While Japan, together with the US, were the two biggest casualties from the global market pullbacks seen in early August, the former’s travails initially began in July.
Tokyo’s Nikkei 225 Index peaked on 11 July at 42,224 before falling 10.8% and rebounding by 3.8% by the end of the month. Then in the early August pullback, the Nikkei fell another 19.6% in a few days, representing a peak to trough decline of 25.5%. On one of those days the Nikkei suffered a 12% drop, which was its largest decline since October 1987.*
But the recovery in the Nikkei was almost as dramatic as the fall: from its nadir on 5 August, it recovered 20.6% to close at 38,062 on 20 August.*
Hawkish signals from the BoJ
For some time, the Japanese yen has been through an era of weakness because of the low domestic interest rate, which has helped to drive Japanese exports and boost the economy by making them cheap. But in July the Bank of Japan (BoJ) raised its benchmark interest rate to 0.25%, its highest since the Global Financial Crisis in 2008, in order to tackle creeping inflation. This hawkishness rattled investors nerves and marked a major shift in global currency markets, sparking an unwinding in the carry trade, whereby investors would borrow yen at low interest rates and invest for higher returns elsewhere. The demand for yen to close out short yen positions added momentum to the currency.

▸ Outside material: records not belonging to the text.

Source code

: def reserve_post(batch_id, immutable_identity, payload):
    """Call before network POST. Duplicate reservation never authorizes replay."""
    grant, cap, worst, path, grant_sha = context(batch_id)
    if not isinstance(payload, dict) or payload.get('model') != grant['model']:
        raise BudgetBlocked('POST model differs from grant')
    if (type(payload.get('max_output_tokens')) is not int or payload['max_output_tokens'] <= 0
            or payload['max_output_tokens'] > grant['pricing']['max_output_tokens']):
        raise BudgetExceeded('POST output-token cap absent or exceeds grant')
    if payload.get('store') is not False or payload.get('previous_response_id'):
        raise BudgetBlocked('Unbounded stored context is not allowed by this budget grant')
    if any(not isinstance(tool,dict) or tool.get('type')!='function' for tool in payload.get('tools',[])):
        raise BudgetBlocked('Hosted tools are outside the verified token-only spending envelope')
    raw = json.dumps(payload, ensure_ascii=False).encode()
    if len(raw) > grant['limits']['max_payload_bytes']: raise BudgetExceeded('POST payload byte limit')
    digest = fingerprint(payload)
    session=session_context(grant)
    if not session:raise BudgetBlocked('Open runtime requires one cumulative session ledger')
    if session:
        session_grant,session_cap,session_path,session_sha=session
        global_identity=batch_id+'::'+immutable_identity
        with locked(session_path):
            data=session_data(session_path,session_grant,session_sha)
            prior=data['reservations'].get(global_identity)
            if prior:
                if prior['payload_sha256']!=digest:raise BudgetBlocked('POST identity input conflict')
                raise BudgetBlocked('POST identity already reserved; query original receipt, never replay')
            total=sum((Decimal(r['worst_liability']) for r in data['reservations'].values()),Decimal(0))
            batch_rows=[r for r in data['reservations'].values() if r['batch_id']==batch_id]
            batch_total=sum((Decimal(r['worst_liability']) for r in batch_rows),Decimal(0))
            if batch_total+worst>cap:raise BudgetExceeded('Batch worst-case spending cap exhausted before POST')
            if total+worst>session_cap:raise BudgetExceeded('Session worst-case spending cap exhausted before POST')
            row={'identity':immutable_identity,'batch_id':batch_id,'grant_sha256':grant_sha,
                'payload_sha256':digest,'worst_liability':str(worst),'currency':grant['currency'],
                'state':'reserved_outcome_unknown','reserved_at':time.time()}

BOJ Governor Kazuo Ueda faced intense market scrutiny on Friday (22 August) when he addressed the country’s lawmakers to explain the central bank’s hawkish signals that contributed to the global market turmoil (which was also closely linked to poor economic data in the US that were below expectations and prompted recession fears).
No change to our Japan ranking
Despite the recent turmoil on markets, our positive view on world markets, including Japan, remains unchanged.

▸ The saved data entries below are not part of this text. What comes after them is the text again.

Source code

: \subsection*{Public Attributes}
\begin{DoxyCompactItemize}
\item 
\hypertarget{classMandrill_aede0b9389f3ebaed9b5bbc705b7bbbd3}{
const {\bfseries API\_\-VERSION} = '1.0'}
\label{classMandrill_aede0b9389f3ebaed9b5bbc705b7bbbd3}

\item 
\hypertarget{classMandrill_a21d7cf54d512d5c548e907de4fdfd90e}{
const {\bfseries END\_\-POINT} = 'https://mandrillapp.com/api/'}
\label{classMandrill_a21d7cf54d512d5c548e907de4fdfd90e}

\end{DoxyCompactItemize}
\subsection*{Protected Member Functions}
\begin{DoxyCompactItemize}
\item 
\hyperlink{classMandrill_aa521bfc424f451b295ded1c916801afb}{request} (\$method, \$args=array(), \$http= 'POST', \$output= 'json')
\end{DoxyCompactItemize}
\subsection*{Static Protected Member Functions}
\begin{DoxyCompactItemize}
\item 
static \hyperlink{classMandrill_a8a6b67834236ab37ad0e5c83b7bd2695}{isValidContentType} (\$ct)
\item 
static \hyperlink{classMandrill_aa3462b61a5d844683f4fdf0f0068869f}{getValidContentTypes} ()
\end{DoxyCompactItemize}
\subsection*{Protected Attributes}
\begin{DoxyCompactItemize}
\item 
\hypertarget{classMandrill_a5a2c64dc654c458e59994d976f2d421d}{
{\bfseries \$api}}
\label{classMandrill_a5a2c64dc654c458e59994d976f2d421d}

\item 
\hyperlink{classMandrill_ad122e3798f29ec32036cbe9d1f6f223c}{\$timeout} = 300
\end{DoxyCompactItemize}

It is unrealistic to think that the 225 companies listed in the Nikkei lost around a quarter of their fundamental value between July and August. More likely is sentiment, combined with thin volumes, provided an outsized level of sell pressures in the index. The performance of Japanese equities over the longer term also demonstrates their positive fundamentals. For example, over the three years to 20 August, the Nikkei delivered a total return of 48.2% in yen terms, and 17.3% in sterling terms, equating to annualised returns of 14.0% and 5.4% respectively.*
In our Tactical Asset Allocation, on a 12- to 18-month view, we rank Japanese equities, including small caps, as a positive four out five. We raised these rankings from a neutral three in the last quarter of 2023 because the inflationary regime in Japan, combined with improving corporate governance, could create a more positive environment for the economy and crucially, for equities to flourish. The inflationary environment that has set in for the first time in a couple of decades should encourage more consumption and, together with an improving corporate picture, the backdrop is constructive. Smaller companies should also benefit from these same broad themes with additional sensitivity to the domestic economy.
Japan’s stock market has waited more than three decades for its moment in the sun. It has benefited from relatively cheap valuations, a long-awaited return of inflation and, until recently, a weakening currency.

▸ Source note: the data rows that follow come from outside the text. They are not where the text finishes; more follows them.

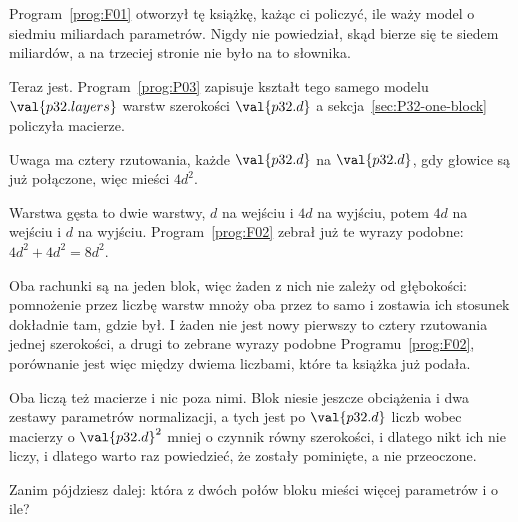 \begin{fr}
Program~\ref{prog:F01} otworzył tę książkę, każąc ci policzyć, ile waży model
o siedmiu miliardach parametrów. Nigdy nie powiedział, skąd bierze się te
siedem miliardów, a na trzeciej stronie nie było na to słownika.

Teraz jest. Program~\ref{prog:P03} zapisuje kształt tego samego modelu
\dash{} $\val{p32.layers}$ warstw szerokości $\val{p32.d}$ \dash{} a
sekcja~\ref{sec:P32-one-block} policzyła macierze.

Uwaga ma cztery rzutowania, każde $\val{p32.d}$ na $\val{p32.d}$, gdy głowice
są już połączone, więc mieści $4d^{2}$.

Warstwa gęsta to dwie warstwy, $d$ na wejściu i $4d$ na wyjściu, potem $4d$ na
wejściu i $d$ na wyjściu. Program~\ref{prog:F02} zebrał już te wyrazy
podobne: $4d^{2} + 4d^{2} = 8d^{2}$.

Oba rachunki są na jeden blok, więc żaden z nich nie zależy od głębokości:
pomnożenie przez liczbę warstw mnoży oba przez to samo i zostawia ich stosunek
dokładnie tam, gdzie był. I żaden nie jest nowy \dash{} pierwszy to cztery
rzutowania jednej szerokości, a drugi to zebrane wyrazy podobne
Programu~\ref{prog:F02}, porównanie jest więc między dwiema liczbami, które
ta książka już podała.

Oba liczą też macierze i nic poza nimi. Blok niesie jeszcze obciążenia i dwa
zestawy parametrów normalizacji, a tych jest po $\val{p32.d}$ liczb wobec
macierzy o $\val{p32.d}^{2}$ \dash{} mniej o czynnik równy szerokości, i
dlatego nikt ich nie liczy, i dlatego warto raz powiedzieć, że zostały
pominięte, a nie przeoczone.

Zanim pójdziesz dalej: która z dwóch połów bloku mieści więcej parametrów i o
ile?
\dotline
\nextframe
\end{fr}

Given the sustained increases that Japanese and US equities have had over the past couple of years, it was perhaps unsurprising that these were the two major markets most affected by the August pullback. Swings in sentiment inevitably result in price movements. But volatility can also present opportunities for investors with a long-term view. History has shown that while investors will experience market dips and volatility from time to time, these events won’t stop the long-term positive performance of markets that have strong fundamentals.